Dr. Mehmet Oz agreed. The Columbia University heart surgeon and frequent Oprah Winfrey guest, now with his own TV show, has long shown an open mind toward complementary and alternative medicine.
“Medicine is very provincial. We grow up thinking the way others have taught us to think. We are naturally biased. It is imperative that we look at what alternative cultures offer us, that we at least are fair in our skepticism of their impact.” Otherwise, “we run a risk of locking out newcomers” with fresh ideas, he said.
That would be people like Jimmy Wu, a newly graduated doctor from the University of Wisconsin-Madison. Raised in a family originally from Taiwan, Wu said traditional healing practices are “very much ingrained” in how he thinks about sickness and health.
“It’s just a very different way of observing” a patient to decide on treatments, rather than relying so heavily on lab tests and other traditional medical tools, he said.
The Madison medical school offered an optional course in alternative medicine. Seeking more than that, Wu spent a summer in Beijing with a university faculty member observing traditional Chinese medicine and acupuncture, and hopes to include these in a family medicine practice someday. With so many people using alternative care, “it is important that it be treated more than just an afterthought” by medical schools, Wu said.
Officials at several top schools say they teach respect for patient choices, but do not teach unproven remedies or theories.
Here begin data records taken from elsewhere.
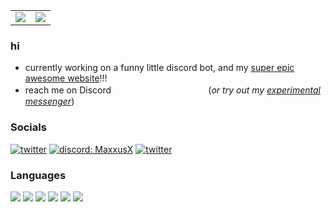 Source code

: <p align="center">
	<table>
		<tr>
			<td align="center" style="padding=0;width=50%;">
				<a href="#!"><img src="https://github-readme-stats.vercel.app/api/?username=maxxusx&title_color=4F8CC9&text_color=9f9f9f&show_icons=true&bg_color=00000000&hide_border=true&icon_color=4F8CC9&hide_title=true&count_private=true" /></a>
			</td>
			<td align="center" style="padding=0;width=50%;">
				<a href="#!"><img src="https://github-readme-stats.vercel.app/api/top-langs/?username=maxxusx&title_color=4F8CC9&text_color=9f9f9f&layout=compact&show_icons=true&bg_color=00000000&hide_border=true&icon_color=00000000&count_private=true" /></a>
			</td>
		</tr>
	</table>
</p>

### hi

- currently working on a funny little discord bot, and my [super epic awesome website](https://maxxus.pages.dev)!!!
- reach me on Discord ㅤ ㅤ ㅤ ㅤ ㅤ ㅤ ㅤ ㅤ ㅤ (*or try out my* [*experimental messenger*](https://maxxus.pages.dev/message))

### Socials
<a href="https://twitter.com/MaxxusYT2"><img src="https://img.shields.io/badge/twitter-blue?style=for-the-badge&logo=twitter" alt="twitter"></a>
<a href="https://discord.gg/zhgVeJeKVR"><img src="https://img.shields.io/badge/maxxusx-darkblue?style=for-the-badge&logo=discord" alt="discord: MaxxusX"></a>
<a href="https://www.youtube.com/@MaxxusX"><img src="https://img.shields.io/badge/youtube-darkred?style=for-the-badge&logo=youtube" alt="twitter"></a>

### Languages
<a href="#!"><img src="https://img.shields.io/badge/Markdown-000000?style=for-the-badge&logo=markdown&logoColor=white"></a>
<a href="#!"><img src="https://img.shields.io/badge/Luau-2C2D72?style=for-the-badge&logo=lua&logoColor=white"></a>
<a href="#!"><img src="https://img.shields.io/badge/HTML5-E34F26?style=for-the-badge&logo=html5&logoColor=white"></a>
<a href="#!"><img src="https://img.shields.io/badge/CSS-239120?&style=for-the-badge&logo=css3&logoColor=white"></a>
<a href="#!"><img src="https://img.shields.io/badge/JavaScript-F7DF1E?style=for-the-badge&logo=javascript&logoColor=black"></a>
<a href="#!"><img src="https://img.shields.io/badge/python-darkblue?style=for-the-badge&logo=python&logoColor=DCE206"></a>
“All medical treatments ought to be held to the same standard,” whether a prescription drug, an herbal pill or a mode of care, said Dr. Philip Gruppuso, Brown University’s associate dean for medical education.
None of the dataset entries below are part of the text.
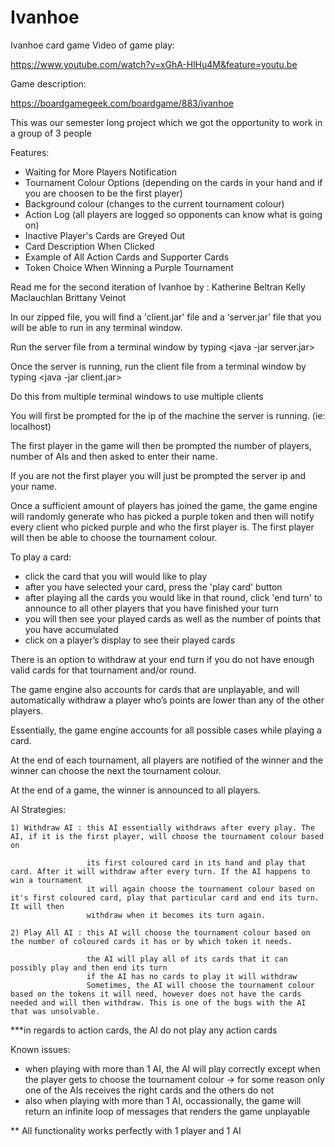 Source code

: # Ivanhoe
Ivanhoe card game
Video of game play: 

https://www.youtube.com/watch?v=xGhA-HlHu4M&feature=youtu.be

Game description: 

https://boardgamegeek.com/boardgame/883/ivanhoe

This was our semester long project which we got the opportunity to work in a group of 3 people

Features:

- Waiting for More Players Notification
- Tournament Colour Options (depending on the cards in your hand and if you are choosen to be the first player)
- Background colour (changes to the current tournament colour)
- Action Log (all players are logged so opponents can know what is going on)
- Inactive Player's Cards are Greyed Out
- Card Description When Clicked
- Example of All Action Cards and Supporter Cards
- Token Choice When Winning a Purple Tournament

Read me for the second iteration of Ivanhoe by :
Katherine Beltran 
Kelly Maclauchlan 
Brittany Veinot	

In our zipped file, you will find a 'client.jar' file and a ‘server.jar’ file that you will be able to run in any terminal window.

Run the server file from a terminal window by typing <java -jar server.jar> 

Once the server is running, run the client file from a terminal window by typing <java -jar client.jar> 

Do this from multiple terminal windows to use multiple clients

You will first be prompted for the ip of the machine the server is running. (ie: localhost)

The first player in the game will then be prompted the number of players, number of AIs and then asked to enter their name. 

If you are not the first player you will just be prompted the server ip and your name.

Once a sufficient amount of players has joined the game, the game engine will randomly generate who has picked a purple token and then will 
notify every client who picked purple and who the first player is. 
The first player will then be able to choose the tournament colour.

To play a card:
- click the card that you will would like to play 
- after you have selected your card, press the 'play card' button 
- after playing all the cards you would like in that round, click 'end turn' to announce to all other players that you have finished your turn 
- you will then see your played cards as well as the number of points that you have accumulated 
- click on a player’s display to see their played cards

There is an option to withdraw at your end turn if you do not have enough valid cards for that tournament and/or round.

The game engine also accounts for cards that are unplayable, and will automatically withdraw a player who’s points are lower than any of the other players.

Essentially, the game engine accounts for all possible cases while playing a card. 

At the end of each tournament, all players are notified of the winner and the winner can choose the next the tournament colour.

At the end of a game, the winner is announced to all players.

AI Strategies:

	1) Withdraw AI : this AI essentially withdraws after every play. The AI, if it is the first player, will choose the tournament colour based on 
	
					 its first coloured card in its hand and play that card. After it will withdraw after every turn. If the AI happens to win a tournament
					 it will again choose the tournament colour based on it's first coloured card, play that particular card and end its turn. It will then
					 withdraw when it becomes its turn again. 
	
	2) Play All AI : this AI will choose the tournament colour based on the number of coloured cards it has or by which token it needs.
	
					 the AI will play all of its cards that it can possibly play and then end its turn
					 if the AI has no cards to play it will withdraw
					 Sometimes, the AI will choose the tournament colour based on the tokens it will need, however does not have the cards needed and will then withdraw. This is one of the bugs with the AI that was unsolvable. 
					 
***in regards to action cards, the AI do not play any action cards 

Known issues:
- when playing with more than 1 AI, the AI will play correctly except when the player gets to choose the tournament colour
		-> for some reason only one of the AIs receives the right cards and the others do not 
- also when playing with more than 1 AI, occassionally, the game will return an infinite loop of messages that renders the game unplayable

** All functionality works perfectly with 1 player and 1 AI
For example, acupuncture comes up in several places in the curriculum where there is evidence that it may help certain types of pain. However, students are not taught about body meridiens that allegedly channel energy, which acupuncturists claim to affect. Whether a school is promoting magical thinking about a therapy depends “more on how it’s taught than what’s taught,” Gruppuso said.
At Harvard University, students have a couple of elective courses in such topics as mind-body medicine, but a spokeswoman said the university does not advocate or teach alternative medicine.
Georgetown University, which started the nation’s first graduate degree program in complementary and alternative medicine, strives for objectivity, said the program’s director, Hakima Amri.
“We are giving the facts, teaching what we know today. We are not promoting anything,” she said.
That means straight talk about controversial fields like homeopathy, or the energy medicines qi gong and reiki, which claim to heal through a healer’s powers, even at a distance.
“The science is not there to support that,” Amri said.
Georgetown’s goal is “to train a new generation of open-minded but critical physicians or scientists,” she said. “We have seen students who come who are all enthusiasm about CAM because they’ve seen it work on their grandmother or someone like that. Then they go through the program and they see it differently. We want them to be really critical, able to separate the good from the bad.”